1. A method for the optimization and design of CNN comprising: CNN Design and Optimization Theorem; Efficient Weights for CNN Design Theorem; and a practical way to make it slim.

2. The method of claim 1, wherein said CNN Design and Optimization Theorem comprises two criteria to make FC layers slim, namely, 1) rank criteria and 2) singular value criteria.

3. The method of claim 1, wherein said Efficient Weights for CNN Design Theorem comprises FC layer weights matrix W with colored Gaussian distribution being more efficient than that of white Gaussian.

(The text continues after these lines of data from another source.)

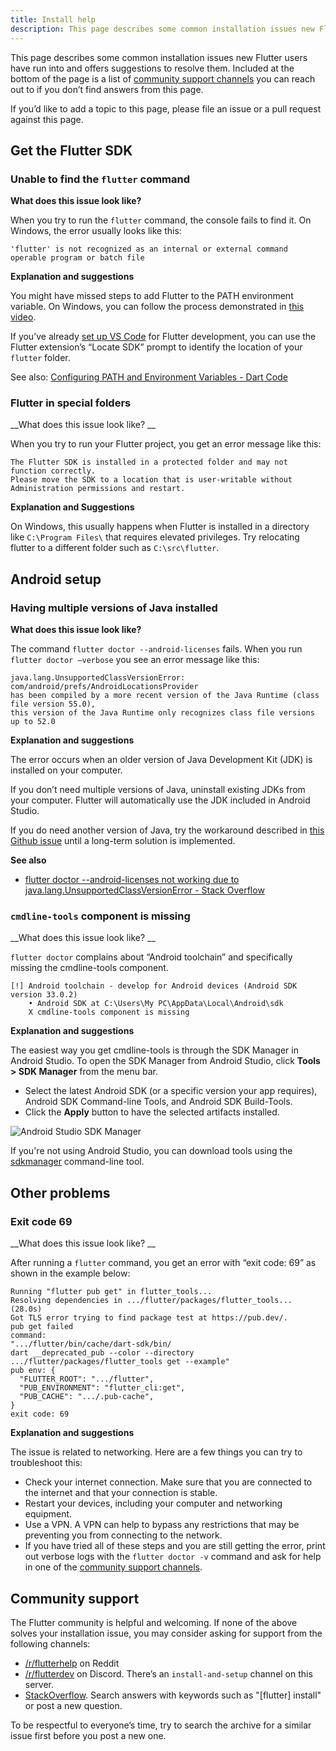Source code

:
 ```yaml
---
title: Install help
description: This page describes some common installation issues new Flutter users have run into and offers suggestions to resolve them.
---
```


This page describes some common installation issues new Flutter users have run
into and offers suggestions to resolve them. Included at the bottom of the page
is a list of [community support channels][] you can reach out to if you don’t
find answers from this page.

If you’d like to add a topic to this page, please file an issue or a pull
request against this page. 

## Get the Flutter SDK


### Unable to find the `flutter` command

__What does this issue look like?__

When you try to run the `flutter` command, the console fails to find it. On
Windows, the error usually looks like this:

```
'flutter' is not recognized as an internal or external command operable program or batch file
```

__Explanation and suggestions__

You might have missed steps to add Flutter to the PATH environment variable. On
Windows, you can follow the process demonstrated in [this
video](https://youtu.be/0SRvmcsRu2w?t=137). 

<!-- TODO: Embed YouTube video  -->

If you’ve already [set up VS Code](https://docs.flutter.dev/get-started/editor)
for Flutter development, you can use the Flutter extension’s “Locate SDK” prompt
to identify the location of your `flutter` folder.

See also: [Configuring PATH and Environment Variables - Dart
Code](https://dartcode.org/docs/configuring-path-and-environment-variables/)


### Flutter in special folders


__What does this issue look like? __

When you try to run your Flutter project, you get an error message like this: 

```
The Flutter SDK is installed in a protected folder and may not function correctly.
Please move the SDK to a location that is user-writable without Administration permissions and restart.
```

__Explanation and Suggestions__

On Windows, this usually happens when Flutter is installed in a directory like
`C:\Program Files\` that requires elevated privileges. Try relocating flutter to
a different folder such as `C:\src\flutter`.


## Android setup

### Having multiple versions of Java installed

__What does this issue look like?__ 

The command `flutter doctor --android-licenses` fails. When you run `flutter
doctor –verbose` you see an error message like this:

```
java.lang.UnsupportedClassVersionError: com/android/prefs/AndroidLocationsProvider 
has been compiled by a more recent version of the Java Runtime (class file version 55.0), 
this version of the Java Runtime only recognizes class file versions up to 52.0
```

__Explanation and suggestions__

The error occurs when an older version of Java Development Kit (JDK) is
installed on your computer. 

If you don’t need multiple versions of Java, uninstall existing JDKs from your
computer. Flutter will automatically use the JDK included in Android Studio. 

If you do need another version of Java, try the workaround described in [this
Github
issue](https://github.com/flutter/flutter/issues/106416#issuecomment-1522198064)
until a long-term solution is implemented. 


__See also__

*   [flutter doctor --android-licenses not working due to
    java.lang.UnsupportedClassVersionError - Stack
    Overflow](https://stackoverflow.com/questions/75328050/)


### `cmdline-tools` component is missing


__What does this issue look like? __

`flutter doctor` complains about “Android toolchain” and specifically missing
the cmdline-tools component. 

```
[!] Android toolchain - develop for Android devices (Android SDK version 33.0.2) 
    • Android SDK at C:\Users\My PC\AppData\Local\Android\sdk 
    X cmdline-tools component is missing 
```


__Explanation and suggestions__

The easiest way you get cmdline-tools is through the SDK Manager in Android
Studio. To open the SDK Manager from Android Studio, click **Tools > SDK
Manager** from the menu bar. 


*   Select the latest Android SDK (or a specific version your app requires),
    Android SDK Command-line Tools, and Android SDK Build-Tools. 
*   Click the **Apply** button to have the selected artifacts installed.

![Android Studio SDK
Manager](/assets/images/docs/get-started/install_android_tools.png)


If you're not using Android Studio, you can download tools using the
[sdkmanager](https://developer.android.com/studio/command-line/sdkmanager)
command-line tool.


## Other problems


### Exit code 69


__What does this issue look like? __

After running a `flutter` command, you get an error with “exit code: 69” as
shown in the example below:

```
Running "flutter pub get" in flutter_tools...
Resolving dependencies in .../flutter/packages/flutter_tools... (28.0s)
Got TLS error trying to find package test at https://pub.dev/.
pub get failed
command:
".../flutter/bin/cache/dart-sdk/bin/
dart __deprecated_pub --color --directory
.../flutter/packages/flutter_tools get --example"
pub env: {
  "FLUTTER_ROOT": ".../flutter",
  "PUB_ENVIRONMENT": "flutter_cli:get",
  "PUB_CACHE": ".../.pub-cache",
}
exit code: 69
```

__Explanation and suggestions__

The issue is related to networking. Here are a few things you can try to
troubleshoot this:

*   Check your internet connection. Make sure that you are connected to the
    internet and that your connection is stable.
*   Restart your devices, including your computer and networking equipment.
*   Use a VPN. A VPN can help to bypass any restrictions that may be preventing
    you from connecting to the network.
*   If you have tried all of these steps and you are still getting the error,
print out verbose logs with the `flutter doctor -v` command and ask for help in
one of the [community support channels][].


## Community support

The Flutter community is helpful and welcoming. If none of the above solves your
installation issue, you may consider asking for support from the following
channels:

*   [/r/flutterhelp](https://www.reddit.com/r/flutterhelp/) on Reddit
*   [/r/flutterdev](https://discord.gg/rflutterdev) on Discord. There’s an
    `install-and-setup` channel on this server. 
*   [StackOverflow](https://stackoverflow.com/). Search answers with keywords 
such as "[flutter] install" or post a new question.

To be respectful to everyone’s time, try to search the archive for a similar
issue first before you post a new one. 


[community support channels]: #community-support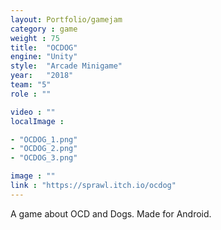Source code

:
 ```yaml
---
layout: Portfolio/gamejam
category : game
weight : 75
title:  "OCDOG"
engine: "Unity"
style:  "Arcade Minigame"
year:   "2018"
team: "5"
role : ""

video : ""
localImage : 

- "OCDOG_1.png"
- "OCDOG_2.png"
- "OCDOG_3.png"

image : ""
link : "https://sprawl.itch.io/ocdog"
---
```

A game about OCD and Dogs.
Made for Android.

4. The method of claim 2, wherein said rank criteria comprising that the said weight matrix should be of full rank for optimal design.

5. The method of claim 2, wherein said singular value criteria comprising that the singular values of said weight matrix (after optimization) should be maximized for given matrix size.

6. The method of claim 1, wherein said a practical way to make it slim comprising an SVD-QR approach for the said weight matrix.